March 15, 2026 / 1:35 PM EDT / CBS News
The Israeli military said Sunday that the brother of Ayman Mohamad Ghazali, who is accused of carrying out last week's attack at a Michigan synagogue , was a Hezbollah commander who was "eliminated" in a strike last week.
In a statement on social media , the Israel Defense Forces said Ibrahim Muhammad Ghazali was responsible for managing weapons operations for the unit within the U.S.-designated terrorist group.
"The unit is responsible for launching hundreds of rockets toward Israeli civilians throughout the war," the IDF said, adding Ibrahim Ghazali was killed in an airstrike on a Hezbollah military structure.
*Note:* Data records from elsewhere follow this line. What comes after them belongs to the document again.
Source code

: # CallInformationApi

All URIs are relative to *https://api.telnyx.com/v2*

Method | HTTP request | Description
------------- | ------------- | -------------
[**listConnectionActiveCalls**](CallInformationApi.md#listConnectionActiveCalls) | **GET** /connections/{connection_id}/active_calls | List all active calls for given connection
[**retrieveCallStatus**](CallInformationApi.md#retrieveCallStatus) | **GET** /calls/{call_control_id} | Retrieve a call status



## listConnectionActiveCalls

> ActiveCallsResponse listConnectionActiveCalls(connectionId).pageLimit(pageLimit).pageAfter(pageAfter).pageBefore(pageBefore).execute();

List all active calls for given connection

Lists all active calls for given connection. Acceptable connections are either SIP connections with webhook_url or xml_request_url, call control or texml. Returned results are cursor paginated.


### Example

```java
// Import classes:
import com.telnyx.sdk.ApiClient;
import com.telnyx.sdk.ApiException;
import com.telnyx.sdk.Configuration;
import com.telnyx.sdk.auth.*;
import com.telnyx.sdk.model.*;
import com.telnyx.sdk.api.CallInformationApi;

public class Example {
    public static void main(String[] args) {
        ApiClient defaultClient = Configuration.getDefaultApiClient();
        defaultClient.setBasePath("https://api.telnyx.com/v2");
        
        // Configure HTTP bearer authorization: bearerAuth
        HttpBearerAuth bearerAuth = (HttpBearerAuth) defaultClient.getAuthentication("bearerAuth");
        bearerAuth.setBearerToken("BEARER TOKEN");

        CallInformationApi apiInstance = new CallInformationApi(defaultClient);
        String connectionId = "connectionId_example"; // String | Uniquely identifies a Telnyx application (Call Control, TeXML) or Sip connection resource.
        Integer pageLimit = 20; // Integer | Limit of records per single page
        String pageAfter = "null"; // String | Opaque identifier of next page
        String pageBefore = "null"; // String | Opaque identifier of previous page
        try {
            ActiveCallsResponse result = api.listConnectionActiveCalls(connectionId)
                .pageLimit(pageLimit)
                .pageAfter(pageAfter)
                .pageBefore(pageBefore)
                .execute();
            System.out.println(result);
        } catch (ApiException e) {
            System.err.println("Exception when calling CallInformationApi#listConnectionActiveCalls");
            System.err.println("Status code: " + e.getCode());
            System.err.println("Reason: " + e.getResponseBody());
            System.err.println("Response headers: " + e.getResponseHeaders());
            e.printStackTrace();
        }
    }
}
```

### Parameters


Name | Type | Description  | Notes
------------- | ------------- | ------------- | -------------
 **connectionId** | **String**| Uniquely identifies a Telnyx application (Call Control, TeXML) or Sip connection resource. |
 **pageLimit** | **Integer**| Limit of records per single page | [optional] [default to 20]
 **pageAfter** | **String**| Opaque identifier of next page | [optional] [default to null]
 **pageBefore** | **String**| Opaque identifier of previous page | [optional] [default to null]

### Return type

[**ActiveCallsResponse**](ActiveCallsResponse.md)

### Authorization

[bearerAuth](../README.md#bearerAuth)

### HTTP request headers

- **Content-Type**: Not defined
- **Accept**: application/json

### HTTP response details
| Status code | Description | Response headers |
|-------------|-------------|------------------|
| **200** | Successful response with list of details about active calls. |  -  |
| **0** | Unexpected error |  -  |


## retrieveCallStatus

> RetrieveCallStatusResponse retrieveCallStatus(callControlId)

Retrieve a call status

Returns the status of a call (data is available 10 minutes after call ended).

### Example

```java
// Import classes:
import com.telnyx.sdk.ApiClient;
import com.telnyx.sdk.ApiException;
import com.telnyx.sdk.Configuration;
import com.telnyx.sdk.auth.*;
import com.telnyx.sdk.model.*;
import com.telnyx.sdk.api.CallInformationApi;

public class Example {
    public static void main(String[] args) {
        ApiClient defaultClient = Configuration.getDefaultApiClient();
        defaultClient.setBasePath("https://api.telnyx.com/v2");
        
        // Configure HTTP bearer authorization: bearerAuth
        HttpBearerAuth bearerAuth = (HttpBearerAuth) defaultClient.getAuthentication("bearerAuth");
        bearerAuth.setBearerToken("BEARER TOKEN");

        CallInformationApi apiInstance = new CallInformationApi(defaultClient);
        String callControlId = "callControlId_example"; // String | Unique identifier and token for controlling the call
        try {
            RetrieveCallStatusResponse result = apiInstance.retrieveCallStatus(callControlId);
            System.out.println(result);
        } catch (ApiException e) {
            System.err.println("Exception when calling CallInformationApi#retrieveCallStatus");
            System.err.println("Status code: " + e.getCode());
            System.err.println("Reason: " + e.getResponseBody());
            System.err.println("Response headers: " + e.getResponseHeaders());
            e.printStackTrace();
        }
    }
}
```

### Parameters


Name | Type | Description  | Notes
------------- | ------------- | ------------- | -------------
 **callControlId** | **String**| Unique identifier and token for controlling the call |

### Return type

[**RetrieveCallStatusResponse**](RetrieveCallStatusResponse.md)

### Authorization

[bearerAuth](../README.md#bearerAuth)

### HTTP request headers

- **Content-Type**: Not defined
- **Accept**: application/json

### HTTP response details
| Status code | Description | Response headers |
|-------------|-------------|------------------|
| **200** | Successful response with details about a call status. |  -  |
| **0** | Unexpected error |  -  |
A freelance journalist working for CBS News in Lebanon was told by sources there that the two brothers were both members of a Hezbollah rocket unit in southern Lebanon.
The FBI's Detroit office, which is investigating the attack at the synagogue, declined to comment to CBS News on the claims by Israel's military about Ibrahim Ghazali.
"Out of respect for the ongoing investigation, we will continue to refrain from commenting on its substance," FBI spokesman Jordan Hall said in an email Sunday.
Ayman Ghazali , a 41-year-old Lebanese-born U.S.
citizen, is accused of ramming a truck into Temple Israel synagogue outside Detroit on Thursday after learning that four of his family members had been killed in an Israeli strike in Lebanon, officials said.
Ayman Ghazali waited in his car outside Temple Israel for about two hours with a rifle, commercial-grade fireworks and jugs of liquid believed to be gasoline, before crashing into the building where more than a hundred children were attending classes, according to authorities.
He started firing his gun through the windshield, exchanging fire with an armed security guard.
He died by suicide after he got stuck in his vehicle and the engine caught fire, FBI Special Agent in Charge Jennifer Runyan said on Friday.
No one else was killed in the attack, officials said, but a security guard was injured, and dozens of law enforcement officers were treated for smoke inhalation.
The FBI called it a "targeted act of violence against the Jewish community."
The attack on the Michigan synagogue took place on the same day as a former Army National Guard member, who served years in prison for attempting to aid the Islamic State, opened fire on a classroom at Old Dominion University in Virginia, killing one person and wounding two others.